The land-use approvals are valid for five years.
The building plans had not yet been submitted and approved by the City, Mr Andrews said.
“The development cannot commence without the building plans being submitted to the City for consideration and approval.”
Residents said they would not give up without a fight to preserve what they say is endangered fynbos on the land, and they would demand that the 2.4 hectare plot be used for a school should have been built there.
There is a temporary school with eight classrooms on a piece of land next to the proposed development.
Sunridge Action Group member Des Palm is among those fighting the development.
The site had always been earmarked as “environmentally endangered” and should be kept that way, if a school was no longer part of the plan, he said.
Terri Oakes said she and other residents had been fighting to stop the development since the first application to rezone the land was submitted in 2014 and they had repeatedly warned the City that it would strain ageing roads, sewers and water pipes.
Greater Table View Action Forum planning portfolio head David Ayres said it was important that residents knew the history of the site as it had been “gifted“ to them for educational purposes.
“We ask the residents, do you think the City is acting in the best interest of its communities?”

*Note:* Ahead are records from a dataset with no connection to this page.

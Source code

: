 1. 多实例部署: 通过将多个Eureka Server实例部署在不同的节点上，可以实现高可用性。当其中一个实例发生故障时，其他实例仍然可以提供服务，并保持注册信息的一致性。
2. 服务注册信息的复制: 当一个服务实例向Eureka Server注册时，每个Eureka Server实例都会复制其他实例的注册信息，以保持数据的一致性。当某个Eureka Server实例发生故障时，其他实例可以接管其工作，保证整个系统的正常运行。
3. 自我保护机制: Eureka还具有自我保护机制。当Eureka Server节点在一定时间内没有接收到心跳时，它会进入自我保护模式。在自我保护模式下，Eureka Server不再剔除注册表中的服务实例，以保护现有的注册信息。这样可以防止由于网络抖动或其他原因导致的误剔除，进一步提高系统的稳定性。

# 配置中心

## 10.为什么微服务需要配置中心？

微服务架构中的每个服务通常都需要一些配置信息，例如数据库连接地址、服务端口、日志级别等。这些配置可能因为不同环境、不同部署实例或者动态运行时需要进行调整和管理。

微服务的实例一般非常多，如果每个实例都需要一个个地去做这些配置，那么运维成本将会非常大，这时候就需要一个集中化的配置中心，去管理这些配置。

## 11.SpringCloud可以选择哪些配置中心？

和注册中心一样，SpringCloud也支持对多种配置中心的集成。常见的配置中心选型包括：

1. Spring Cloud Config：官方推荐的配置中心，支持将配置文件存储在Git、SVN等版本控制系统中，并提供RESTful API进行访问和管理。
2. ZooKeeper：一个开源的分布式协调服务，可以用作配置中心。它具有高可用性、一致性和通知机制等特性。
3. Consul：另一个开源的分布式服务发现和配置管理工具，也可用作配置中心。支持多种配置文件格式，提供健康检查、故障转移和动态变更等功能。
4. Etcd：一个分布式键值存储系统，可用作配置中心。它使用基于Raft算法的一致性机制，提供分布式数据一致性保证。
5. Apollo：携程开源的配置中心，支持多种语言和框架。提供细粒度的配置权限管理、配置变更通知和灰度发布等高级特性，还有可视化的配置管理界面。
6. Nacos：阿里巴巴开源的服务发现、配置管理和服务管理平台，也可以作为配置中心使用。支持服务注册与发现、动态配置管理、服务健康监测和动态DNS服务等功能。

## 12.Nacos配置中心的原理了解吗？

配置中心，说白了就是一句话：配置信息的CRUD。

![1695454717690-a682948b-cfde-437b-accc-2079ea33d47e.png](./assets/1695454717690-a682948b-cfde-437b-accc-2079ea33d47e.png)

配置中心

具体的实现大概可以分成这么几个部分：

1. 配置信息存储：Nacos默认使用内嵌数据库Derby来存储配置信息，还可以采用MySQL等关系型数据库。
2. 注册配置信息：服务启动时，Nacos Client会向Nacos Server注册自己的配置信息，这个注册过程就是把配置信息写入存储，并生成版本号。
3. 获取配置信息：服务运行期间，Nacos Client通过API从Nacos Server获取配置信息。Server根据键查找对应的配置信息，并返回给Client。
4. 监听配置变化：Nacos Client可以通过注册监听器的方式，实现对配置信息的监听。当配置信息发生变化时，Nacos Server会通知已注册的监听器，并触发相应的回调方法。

The land was transferred by the national Department of Rural Development and Land Reform to the Flandorp Family Property Trust in order to settle a land-restitution claim in 2013.
The Flandorp family lost their properties in Goodwood, Parow and Elsies River during Apartheid’s forced removals (“Flak over Flandorp development,” Tabletalk, July 24, 2020).
A resident, Blaine Richards, who moved to the area two years ago, said: “How are building plans for massive developments just being approved left right and centre, but I have been waiting for my plans for a granny flat to be approved since I moved here? Something is fishy.”
Plans submitted by the First Plan Town and Regional Planners’ Christene Havenga in 2014 referred to the housing development having its own sewage plant (“Housing development will have its own sewage plant,” Tabletalk, August 10, 2021), but Mr Andrews said the design of such a plant had not been assessed as part of the application and the owner would still need licences from other spheres of government to submit an application for the sewage plant.
Asked why the plans for the sewage plant were not included in the land-use applications passed by the Municipal Planning Tribunal, Ms Havenga said the matter was no longer in her hands and that project manager Francois Steenkamp was dealing with it.
Mr Steenkamp could not be reached before this edition went to print.
Tabletalk was unable to contact the Flandorp family for comment before publication. The numbers we have on our records for the Flandorp Family Property Trust, provided by a Millview Property sales document, no longer exist.